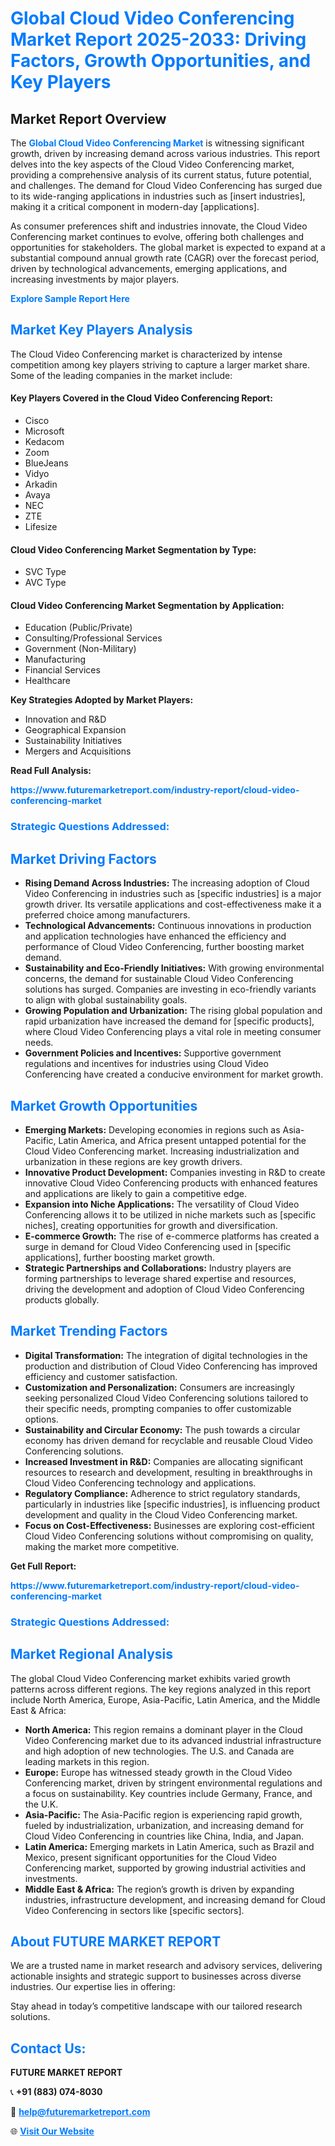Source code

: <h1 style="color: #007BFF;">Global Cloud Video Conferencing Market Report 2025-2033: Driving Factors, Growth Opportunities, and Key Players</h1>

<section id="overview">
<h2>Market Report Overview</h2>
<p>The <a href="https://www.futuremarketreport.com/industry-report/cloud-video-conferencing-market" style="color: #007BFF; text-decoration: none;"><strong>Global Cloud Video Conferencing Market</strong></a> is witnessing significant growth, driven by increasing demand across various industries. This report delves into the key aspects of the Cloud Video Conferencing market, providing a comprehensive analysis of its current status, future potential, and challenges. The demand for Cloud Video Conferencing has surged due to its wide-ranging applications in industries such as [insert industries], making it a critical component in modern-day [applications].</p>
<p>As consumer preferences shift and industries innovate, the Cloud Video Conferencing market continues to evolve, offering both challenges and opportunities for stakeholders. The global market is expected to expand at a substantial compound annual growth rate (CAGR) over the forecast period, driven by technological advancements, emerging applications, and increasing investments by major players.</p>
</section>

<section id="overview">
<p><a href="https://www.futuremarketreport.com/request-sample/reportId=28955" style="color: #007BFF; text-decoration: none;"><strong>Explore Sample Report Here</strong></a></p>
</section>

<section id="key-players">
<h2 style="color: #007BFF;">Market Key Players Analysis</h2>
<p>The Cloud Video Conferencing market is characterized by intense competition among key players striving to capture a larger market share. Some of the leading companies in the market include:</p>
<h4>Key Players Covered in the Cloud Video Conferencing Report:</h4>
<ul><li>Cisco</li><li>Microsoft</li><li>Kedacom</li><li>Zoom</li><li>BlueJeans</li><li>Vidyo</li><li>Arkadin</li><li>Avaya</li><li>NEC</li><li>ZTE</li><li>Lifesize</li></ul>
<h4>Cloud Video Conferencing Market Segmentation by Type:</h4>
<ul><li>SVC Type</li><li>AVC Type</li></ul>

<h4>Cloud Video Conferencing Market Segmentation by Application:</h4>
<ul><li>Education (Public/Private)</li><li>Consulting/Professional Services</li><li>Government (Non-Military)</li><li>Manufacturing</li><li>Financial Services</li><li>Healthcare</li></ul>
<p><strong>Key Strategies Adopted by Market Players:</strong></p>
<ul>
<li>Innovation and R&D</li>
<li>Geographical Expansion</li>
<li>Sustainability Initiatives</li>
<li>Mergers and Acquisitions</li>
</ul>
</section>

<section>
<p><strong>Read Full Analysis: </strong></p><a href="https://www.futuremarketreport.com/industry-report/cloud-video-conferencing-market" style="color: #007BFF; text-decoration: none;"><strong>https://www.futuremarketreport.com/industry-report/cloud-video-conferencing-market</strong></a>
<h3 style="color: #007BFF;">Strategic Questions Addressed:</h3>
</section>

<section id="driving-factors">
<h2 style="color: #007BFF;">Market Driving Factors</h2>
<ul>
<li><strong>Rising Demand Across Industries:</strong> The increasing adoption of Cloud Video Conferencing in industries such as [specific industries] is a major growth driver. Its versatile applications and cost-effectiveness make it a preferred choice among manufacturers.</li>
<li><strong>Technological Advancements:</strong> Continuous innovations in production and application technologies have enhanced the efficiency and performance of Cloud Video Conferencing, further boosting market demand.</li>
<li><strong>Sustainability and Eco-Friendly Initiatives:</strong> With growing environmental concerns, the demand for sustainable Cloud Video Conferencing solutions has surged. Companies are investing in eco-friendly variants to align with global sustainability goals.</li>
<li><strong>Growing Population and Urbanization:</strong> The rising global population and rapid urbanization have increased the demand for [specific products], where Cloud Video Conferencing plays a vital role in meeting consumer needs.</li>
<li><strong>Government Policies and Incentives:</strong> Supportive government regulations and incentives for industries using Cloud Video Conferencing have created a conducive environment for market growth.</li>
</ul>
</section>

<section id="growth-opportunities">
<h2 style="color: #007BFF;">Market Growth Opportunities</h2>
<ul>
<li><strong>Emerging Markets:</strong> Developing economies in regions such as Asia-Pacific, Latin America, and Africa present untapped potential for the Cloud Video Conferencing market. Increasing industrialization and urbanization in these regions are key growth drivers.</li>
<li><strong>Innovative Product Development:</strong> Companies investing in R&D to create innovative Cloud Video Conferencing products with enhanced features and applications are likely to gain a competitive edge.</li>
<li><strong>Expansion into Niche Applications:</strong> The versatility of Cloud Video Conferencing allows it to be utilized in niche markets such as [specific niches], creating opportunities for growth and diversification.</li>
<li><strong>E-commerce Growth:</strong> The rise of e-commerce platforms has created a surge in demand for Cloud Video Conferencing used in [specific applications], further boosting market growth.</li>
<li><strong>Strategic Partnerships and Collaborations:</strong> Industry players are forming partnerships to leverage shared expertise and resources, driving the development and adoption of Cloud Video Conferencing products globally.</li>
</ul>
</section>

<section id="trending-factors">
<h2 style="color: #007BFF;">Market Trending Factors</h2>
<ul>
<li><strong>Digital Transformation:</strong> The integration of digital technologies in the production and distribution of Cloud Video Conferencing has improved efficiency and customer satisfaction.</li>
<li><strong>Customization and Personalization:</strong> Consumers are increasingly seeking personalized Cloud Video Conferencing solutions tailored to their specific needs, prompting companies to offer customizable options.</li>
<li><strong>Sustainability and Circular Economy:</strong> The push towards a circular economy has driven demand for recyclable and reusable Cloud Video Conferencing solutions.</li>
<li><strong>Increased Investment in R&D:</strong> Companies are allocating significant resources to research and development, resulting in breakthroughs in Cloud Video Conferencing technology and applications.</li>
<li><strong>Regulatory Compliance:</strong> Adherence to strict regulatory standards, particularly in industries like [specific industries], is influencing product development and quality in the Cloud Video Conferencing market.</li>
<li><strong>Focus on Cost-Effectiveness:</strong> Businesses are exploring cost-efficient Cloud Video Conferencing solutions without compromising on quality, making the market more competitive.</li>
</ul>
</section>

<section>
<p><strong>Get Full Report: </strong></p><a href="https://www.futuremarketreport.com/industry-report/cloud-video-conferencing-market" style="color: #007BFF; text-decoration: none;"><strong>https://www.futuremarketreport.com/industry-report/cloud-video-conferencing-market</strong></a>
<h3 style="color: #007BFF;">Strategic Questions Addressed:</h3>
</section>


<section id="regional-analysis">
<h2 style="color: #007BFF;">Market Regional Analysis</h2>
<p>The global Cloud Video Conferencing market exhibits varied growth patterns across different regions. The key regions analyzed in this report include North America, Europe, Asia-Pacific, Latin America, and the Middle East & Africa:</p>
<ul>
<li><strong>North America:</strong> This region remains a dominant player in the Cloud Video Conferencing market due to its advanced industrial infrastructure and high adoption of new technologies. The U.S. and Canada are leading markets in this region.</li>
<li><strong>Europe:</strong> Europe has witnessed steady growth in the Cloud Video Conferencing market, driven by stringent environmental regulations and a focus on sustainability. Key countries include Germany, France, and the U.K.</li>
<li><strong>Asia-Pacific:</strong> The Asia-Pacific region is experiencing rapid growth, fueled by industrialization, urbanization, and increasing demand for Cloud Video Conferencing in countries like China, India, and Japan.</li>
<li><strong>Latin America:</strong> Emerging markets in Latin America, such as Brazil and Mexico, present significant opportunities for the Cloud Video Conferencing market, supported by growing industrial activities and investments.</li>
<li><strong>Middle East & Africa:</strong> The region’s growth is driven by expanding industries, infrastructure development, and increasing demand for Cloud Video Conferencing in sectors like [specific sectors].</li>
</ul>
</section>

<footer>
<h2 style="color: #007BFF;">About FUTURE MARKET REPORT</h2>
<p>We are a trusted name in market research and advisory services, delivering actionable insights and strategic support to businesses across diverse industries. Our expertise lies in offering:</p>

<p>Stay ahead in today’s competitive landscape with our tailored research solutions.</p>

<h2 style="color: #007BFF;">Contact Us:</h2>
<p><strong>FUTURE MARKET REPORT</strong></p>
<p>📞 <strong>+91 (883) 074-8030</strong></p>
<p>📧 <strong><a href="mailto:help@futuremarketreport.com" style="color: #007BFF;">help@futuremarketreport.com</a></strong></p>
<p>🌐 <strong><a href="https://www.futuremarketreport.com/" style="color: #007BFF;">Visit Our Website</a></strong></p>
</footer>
---
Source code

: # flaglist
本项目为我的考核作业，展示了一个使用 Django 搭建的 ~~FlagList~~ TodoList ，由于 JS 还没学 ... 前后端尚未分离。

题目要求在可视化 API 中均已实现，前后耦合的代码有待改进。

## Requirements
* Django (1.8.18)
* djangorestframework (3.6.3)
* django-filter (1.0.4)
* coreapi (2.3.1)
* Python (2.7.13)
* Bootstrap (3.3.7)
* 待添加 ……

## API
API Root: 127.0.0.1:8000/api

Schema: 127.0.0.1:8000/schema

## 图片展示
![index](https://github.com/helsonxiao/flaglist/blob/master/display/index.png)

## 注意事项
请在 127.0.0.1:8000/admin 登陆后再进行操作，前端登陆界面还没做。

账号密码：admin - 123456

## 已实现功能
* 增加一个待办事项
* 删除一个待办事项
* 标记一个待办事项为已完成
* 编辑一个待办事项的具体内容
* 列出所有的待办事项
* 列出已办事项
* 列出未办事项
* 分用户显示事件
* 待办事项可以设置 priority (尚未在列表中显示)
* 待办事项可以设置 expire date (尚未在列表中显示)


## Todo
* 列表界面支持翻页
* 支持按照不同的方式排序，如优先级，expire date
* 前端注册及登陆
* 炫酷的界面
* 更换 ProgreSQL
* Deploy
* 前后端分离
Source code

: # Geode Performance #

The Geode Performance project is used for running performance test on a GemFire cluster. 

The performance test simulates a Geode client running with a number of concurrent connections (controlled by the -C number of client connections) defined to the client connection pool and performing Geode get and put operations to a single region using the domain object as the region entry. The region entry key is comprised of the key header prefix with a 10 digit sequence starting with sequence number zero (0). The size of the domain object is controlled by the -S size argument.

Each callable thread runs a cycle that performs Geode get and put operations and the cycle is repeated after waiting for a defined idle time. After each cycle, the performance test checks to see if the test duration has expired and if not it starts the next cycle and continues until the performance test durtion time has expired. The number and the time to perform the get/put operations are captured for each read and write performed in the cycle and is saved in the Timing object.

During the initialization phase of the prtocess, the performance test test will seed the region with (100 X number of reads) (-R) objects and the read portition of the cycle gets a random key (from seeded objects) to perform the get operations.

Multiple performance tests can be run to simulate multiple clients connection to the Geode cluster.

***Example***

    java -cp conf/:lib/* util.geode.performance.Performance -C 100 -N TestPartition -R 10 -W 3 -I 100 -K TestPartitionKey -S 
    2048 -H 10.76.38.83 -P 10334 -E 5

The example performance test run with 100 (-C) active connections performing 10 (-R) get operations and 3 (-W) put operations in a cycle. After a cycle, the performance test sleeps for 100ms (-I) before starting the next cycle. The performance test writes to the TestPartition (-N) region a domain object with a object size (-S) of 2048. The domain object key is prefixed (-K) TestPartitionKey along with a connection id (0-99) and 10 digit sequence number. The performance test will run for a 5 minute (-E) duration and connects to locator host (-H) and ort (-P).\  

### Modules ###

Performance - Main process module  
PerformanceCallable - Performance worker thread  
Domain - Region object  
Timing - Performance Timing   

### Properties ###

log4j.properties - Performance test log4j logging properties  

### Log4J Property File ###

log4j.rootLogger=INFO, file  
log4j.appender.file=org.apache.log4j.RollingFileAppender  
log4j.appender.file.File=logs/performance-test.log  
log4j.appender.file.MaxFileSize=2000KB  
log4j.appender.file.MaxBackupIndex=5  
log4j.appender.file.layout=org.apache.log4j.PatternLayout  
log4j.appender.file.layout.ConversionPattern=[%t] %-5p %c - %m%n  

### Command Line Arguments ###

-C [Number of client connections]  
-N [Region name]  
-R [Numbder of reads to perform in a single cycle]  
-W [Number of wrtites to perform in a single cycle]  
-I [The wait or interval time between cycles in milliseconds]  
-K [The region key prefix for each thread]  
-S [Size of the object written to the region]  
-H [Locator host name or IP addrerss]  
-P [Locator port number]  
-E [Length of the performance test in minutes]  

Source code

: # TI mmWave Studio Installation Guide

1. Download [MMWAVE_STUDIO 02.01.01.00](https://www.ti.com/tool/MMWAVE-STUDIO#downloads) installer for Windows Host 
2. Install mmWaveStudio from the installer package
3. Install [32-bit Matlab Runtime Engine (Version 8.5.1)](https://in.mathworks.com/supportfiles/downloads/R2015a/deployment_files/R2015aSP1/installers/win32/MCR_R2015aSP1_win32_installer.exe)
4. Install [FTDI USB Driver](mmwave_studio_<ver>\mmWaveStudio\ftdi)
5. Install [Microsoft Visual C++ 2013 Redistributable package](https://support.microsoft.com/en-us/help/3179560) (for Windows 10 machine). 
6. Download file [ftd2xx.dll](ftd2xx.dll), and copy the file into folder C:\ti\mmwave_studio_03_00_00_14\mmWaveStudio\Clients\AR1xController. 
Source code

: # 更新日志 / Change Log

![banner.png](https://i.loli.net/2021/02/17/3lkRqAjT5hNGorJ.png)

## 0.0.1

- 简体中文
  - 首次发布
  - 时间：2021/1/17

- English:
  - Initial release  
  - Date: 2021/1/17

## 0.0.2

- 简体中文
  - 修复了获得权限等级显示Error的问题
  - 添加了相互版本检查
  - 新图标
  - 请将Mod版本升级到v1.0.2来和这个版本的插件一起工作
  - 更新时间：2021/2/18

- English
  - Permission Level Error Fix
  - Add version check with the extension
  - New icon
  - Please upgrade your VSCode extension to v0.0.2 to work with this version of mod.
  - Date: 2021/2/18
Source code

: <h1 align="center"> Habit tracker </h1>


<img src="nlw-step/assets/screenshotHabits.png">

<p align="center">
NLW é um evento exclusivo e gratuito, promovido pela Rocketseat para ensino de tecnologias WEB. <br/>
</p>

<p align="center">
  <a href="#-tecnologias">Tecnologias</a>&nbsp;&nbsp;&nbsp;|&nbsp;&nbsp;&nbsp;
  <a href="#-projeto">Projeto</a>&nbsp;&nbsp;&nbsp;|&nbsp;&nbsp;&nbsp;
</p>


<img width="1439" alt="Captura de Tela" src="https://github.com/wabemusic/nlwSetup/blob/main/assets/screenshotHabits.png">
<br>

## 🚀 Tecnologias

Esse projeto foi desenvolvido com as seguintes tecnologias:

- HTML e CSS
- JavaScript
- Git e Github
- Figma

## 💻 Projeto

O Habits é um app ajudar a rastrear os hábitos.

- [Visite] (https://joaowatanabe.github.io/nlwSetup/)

**INSTRUCTIONS TO FOLLOW:**
Using the data above, tally each line that has the string "countries" and report only the sum.

**TASK ANSWER:**
2